TASK DETAILS: If a line of the data below holds the word "tmpls", list it.

------ EXTRACTED MATERIAL ------

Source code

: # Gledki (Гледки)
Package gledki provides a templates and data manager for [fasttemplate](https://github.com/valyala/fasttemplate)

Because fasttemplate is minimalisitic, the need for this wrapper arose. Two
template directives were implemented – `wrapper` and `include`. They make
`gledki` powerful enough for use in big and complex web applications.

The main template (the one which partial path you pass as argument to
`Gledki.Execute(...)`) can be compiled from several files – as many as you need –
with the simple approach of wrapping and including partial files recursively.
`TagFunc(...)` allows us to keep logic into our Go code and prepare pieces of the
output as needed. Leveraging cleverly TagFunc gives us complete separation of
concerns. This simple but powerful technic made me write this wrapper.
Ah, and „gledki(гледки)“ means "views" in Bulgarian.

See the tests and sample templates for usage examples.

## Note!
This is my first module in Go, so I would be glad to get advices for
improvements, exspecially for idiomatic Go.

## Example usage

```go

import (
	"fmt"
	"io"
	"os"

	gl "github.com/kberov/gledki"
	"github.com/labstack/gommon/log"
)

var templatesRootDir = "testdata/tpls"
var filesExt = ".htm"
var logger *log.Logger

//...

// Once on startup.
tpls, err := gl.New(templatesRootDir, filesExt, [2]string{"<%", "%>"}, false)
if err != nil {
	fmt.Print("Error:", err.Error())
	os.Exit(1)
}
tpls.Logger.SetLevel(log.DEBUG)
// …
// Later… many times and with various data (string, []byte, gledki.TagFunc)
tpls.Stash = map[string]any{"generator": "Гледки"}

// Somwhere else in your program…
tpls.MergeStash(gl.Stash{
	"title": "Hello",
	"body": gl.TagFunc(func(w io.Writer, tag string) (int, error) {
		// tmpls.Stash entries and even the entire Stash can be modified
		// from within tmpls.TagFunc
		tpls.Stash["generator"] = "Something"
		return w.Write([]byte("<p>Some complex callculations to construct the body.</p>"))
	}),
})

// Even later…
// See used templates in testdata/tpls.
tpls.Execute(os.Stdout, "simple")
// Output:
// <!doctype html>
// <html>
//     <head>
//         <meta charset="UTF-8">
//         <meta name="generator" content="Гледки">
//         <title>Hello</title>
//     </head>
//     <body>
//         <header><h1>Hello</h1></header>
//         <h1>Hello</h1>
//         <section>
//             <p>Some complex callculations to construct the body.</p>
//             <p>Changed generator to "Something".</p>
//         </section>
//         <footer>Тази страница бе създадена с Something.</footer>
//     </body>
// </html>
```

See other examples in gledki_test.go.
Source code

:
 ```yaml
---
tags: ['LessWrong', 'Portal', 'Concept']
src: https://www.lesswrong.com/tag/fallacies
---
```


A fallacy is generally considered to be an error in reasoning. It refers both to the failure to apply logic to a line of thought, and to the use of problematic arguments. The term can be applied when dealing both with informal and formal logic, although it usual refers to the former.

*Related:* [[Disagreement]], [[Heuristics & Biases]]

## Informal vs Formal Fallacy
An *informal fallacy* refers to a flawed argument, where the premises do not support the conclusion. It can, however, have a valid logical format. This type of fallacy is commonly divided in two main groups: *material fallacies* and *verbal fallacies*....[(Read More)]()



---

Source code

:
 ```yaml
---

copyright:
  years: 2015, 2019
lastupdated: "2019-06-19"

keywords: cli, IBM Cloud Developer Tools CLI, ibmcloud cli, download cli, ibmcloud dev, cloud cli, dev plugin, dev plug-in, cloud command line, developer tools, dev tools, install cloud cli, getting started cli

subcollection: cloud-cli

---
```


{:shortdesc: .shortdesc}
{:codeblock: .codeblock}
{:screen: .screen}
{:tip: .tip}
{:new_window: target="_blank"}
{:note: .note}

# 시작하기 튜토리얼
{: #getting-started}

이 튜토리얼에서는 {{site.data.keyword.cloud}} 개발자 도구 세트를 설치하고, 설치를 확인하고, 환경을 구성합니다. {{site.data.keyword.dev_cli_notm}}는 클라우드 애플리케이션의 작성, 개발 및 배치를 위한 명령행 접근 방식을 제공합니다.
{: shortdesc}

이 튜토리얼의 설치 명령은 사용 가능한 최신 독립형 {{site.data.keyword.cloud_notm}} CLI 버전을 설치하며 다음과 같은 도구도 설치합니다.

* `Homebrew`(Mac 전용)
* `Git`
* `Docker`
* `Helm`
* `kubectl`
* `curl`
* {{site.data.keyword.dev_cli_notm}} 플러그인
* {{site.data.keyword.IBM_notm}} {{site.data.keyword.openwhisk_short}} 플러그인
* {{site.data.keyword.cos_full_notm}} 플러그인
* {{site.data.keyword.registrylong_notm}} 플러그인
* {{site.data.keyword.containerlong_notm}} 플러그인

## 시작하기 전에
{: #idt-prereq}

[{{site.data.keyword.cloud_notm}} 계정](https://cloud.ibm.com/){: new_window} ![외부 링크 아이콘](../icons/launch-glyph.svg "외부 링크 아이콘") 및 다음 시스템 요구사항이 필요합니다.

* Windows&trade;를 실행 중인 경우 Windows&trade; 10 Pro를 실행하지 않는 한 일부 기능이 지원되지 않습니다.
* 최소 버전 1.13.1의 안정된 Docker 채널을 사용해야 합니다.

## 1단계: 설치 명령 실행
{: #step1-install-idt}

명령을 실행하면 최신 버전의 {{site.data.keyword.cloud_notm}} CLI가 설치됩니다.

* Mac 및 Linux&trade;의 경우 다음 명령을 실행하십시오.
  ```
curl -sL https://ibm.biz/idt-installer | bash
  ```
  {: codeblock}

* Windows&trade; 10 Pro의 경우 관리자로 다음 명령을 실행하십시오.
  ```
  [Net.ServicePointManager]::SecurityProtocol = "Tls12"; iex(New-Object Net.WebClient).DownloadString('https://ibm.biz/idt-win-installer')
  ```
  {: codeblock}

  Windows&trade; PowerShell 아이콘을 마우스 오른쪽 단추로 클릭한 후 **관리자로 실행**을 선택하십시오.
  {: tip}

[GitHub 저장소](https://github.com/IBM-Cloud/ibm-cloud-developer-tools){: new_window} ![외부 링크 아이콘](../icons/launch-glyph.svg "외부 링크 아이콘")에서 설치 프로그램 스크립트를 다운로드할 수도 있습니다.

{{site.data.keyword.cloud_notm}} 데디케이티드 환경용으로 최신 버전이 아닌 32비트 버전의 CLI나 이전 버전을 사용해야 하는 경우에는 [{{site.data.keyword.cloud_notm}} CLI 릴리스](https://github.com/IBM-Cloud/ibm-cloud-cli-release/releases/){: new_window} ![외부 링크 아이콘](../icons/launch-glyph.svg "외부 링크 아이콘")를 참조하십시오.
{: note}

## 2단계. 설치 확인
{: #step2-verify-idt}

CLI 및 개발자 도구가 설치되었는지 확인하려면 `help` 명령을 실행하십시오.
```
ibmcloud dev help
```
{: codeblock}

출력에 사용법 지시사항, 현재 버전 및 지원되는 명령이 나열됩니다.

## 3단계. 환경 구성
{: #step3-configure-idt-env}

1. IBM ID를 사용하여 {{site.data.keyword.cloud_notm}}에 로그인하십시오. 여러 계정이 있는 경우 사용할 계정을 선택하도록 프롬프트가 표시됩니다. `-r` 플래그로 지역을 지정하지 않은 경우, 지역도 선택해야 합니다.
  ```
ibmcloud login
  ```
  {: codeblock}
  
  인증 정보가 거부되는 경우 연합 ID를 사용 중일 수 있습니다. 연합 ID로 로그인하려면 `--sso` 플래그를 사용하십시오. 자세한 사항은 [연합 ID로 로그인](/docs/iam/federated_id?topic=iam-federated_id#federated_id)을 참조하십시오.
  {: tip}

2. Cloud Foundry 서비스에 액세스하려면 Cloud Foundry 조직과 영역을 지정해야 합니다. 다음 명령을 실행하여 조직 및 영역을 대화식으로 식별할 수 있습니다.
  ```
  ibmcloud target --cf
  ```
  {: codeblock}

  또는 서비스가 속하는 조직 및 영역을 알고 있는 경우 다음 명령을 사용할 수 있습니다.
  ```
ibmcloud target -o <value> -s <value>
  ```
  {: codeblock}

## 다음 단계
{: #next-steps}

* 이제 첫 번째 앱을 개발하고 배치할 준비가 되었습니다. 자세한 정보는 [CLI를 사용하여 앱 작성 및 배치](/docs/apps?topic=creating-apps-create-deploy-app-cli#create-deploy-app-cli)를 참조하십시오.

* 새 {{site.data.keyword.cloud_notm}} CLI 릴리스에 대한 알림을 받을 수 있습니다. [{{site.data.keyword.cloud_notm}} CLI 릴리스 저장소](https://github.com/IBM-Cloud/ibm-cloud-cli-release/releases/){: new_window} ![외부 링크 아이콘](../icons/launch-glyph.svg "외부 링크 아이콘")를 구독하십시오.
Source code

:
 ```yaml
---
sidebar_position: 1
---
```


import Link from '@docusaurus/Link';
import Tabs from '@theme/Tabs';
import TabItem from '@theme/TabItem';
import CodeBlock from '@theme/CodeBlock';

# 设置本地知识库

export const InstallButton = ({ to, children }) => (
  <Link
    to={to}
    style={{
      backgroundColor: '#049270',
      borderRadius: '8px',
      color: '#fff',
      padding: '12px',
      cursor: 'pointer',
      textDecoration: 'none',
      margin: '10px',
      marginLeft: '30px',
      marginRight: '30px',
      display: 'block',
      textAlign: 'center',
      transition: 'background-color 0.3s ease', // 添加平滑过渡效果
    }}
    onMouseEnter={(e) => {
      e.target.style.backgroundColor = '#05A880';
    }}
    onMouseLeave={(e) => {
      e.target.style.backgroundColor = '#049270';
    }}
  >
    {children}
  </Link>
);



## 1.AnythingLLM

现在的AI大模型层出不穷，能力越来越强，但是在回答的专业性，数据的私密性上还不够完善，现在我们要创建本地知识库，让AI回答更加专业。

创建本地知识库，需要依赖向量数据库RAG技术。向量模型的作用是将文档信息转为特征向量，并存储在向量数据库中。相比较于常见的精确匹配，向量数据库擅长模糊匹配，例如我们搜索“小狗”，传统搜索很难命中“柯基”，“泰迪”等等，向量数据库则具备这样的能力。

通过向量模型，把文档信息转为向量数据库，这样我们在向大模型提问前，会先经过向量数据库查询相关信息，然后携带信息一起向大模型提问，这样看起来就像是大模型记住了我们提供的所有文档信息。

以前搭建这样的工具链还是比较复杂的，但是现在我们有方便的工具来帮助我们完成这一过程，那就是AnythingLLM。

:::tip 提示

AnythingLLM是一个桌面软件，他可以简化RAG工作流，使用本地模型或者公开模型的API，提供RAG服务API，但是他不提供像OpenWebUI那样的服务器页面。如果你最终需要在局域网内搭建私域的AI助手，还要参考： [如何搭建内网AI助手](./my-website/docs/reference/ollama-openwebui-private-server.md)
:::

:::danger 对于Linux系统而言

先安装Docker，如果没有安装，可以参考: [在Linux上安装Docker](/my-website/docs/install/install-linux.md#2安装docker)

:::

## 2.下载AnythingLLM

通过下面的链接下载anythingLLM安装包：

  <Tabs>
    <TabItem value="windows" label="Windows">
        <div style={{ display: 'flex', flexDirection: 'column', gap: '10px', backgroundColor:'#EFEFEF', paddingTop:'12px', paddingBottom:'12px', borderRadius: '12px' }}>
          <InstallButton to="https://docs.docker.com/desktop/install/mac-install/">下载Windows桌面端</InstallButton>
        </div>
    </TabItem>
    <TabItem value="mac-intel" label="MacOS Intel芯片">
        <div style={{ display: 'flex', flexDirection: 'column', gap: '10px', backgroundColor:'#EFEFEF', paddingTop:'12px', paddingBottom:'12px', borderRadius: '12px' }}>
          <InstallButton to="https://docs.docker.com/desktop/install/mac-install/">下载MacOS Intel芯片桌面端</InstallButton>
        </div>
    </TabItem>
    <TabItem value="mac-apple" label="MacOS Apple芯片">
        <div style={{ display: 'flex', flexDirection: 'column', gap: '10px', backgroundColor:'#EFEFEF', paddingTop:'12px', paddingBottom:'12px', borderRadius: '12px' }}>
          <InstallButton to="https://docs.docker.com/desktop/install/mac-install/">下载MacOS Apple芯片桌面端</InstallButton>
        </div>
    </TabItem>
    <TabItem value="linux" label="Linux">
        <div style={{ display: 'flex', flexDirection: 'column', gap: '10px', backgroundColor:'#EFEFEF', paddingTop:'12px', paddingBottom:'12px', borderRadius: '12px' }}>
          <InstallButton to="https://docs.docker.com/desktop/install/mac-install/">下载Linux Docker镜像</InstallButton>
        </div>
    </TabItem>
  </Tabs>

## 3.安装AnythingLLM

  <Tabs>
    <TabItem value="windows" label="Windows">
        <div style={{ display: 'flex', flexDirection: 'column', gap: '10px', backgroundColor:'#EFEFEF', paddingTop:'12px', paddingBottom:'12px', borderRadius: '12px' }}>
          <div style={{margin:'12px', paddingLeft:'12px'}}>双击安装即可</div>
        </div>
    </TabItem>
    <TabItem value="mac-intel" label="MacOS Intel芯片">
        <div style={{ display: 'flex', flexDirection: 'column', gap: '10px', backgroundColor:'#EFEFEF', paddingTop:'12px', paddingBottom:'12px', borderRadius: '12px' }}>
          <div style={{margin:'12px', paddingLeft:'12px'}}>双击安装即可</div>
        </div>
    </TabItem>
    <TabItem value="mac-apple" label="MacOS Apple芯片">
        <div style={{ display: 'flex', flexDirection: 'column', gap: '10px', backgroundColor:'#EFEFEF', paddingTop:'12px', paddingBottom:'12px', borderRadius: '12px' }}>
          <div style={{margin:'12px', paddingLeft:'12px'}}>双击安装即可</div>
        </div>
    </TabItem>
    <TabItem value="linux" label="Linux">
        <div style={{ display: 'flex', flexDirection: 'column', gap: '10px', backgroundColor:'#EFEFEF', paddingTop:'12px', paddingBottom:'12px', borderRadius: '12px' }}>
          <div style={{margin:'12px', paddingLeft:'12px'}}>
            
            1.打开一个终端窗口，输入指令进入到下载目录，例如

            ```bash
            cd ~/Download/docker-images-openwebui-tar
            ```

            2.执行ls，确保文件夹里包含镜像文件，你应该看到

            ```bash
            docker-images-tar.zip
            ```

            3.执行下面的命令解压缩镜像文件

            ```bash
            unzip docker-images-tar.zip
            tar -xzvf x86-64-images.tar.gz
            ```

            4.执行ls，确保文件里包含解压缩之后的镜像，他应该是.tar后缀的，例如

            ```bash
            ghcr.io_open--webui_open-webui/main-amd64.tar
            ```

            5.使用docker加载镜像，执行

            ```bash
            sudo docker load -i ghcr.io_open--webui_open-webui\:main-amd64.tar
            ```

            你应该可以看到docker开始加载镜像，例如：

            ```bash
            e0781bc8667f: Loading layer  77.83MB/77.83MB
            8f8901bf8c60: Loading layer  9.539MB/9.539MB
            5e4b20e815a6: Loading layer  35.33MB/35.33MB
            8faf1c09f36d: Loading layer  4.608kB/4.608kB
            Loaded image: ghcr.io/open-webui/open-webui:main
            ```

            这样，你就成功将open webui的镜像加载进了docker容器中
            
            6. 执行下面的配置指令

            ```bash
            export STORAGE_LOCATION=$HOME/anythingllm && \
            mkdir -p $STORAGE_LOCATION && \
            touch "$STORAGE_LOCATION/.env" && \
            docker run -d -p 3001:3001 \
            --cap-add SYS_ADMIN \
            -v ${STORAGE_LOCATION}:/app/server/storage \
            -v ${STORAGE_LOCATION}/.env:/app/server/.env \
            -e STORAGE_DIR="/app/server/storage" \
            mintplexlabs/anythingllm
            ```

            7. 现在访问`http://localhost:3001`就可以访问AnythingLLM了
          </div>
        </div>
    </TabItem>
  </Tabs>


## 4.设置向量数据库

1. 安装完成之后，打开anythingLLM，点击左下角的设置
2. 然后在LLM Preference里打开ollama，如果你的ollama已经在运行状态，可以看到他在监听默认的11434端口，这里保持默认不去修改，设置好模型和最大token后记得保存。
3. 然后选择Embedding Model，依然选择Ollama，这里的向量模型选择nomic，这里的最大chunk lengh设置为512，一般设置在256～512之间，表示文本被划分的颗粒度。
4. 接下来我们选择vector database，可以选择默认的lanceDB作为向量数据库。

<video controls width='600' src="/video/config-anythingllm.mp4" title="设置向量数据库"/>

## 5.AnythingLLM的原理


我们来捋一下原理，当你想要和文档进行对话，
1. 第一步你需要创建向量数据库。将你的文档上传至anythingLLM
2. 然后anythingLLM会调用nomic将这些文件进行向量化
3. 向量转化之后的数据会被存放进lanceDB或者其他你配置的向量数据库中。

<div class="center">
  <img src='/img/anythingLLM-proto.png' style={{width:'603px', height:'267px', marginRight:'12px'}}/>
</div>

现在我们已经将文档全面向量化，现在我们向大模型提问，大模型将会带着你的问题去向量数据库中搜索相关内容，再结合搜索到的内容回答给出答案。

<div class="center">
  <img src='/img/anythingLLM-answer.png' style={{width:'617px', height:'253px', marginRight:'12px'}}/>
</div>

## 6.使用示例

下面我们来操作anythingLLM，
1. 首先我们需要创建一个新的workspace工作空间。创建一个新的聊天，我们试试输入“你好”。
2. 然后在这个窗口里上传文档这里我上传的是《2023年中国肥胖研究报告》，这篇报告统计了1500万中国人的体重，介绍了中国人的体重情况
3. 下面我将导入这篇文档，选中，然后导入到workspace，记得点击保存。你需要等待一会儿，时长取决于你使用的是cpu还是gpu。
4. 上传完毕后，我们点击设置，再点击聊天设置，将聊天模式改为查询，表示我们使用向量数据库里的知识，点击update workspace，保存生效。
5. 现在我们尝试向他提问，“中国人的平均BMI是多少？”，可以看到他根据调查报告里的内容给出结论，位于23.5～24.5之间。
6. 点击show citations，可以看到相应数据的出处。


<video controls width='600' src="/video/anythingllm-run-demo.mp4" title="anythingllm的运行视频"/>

------

EXPECTED ANSWER:
		// tmpls.Stash entries and even the entire Stash can be modified
		// from within tmpls.TagFunc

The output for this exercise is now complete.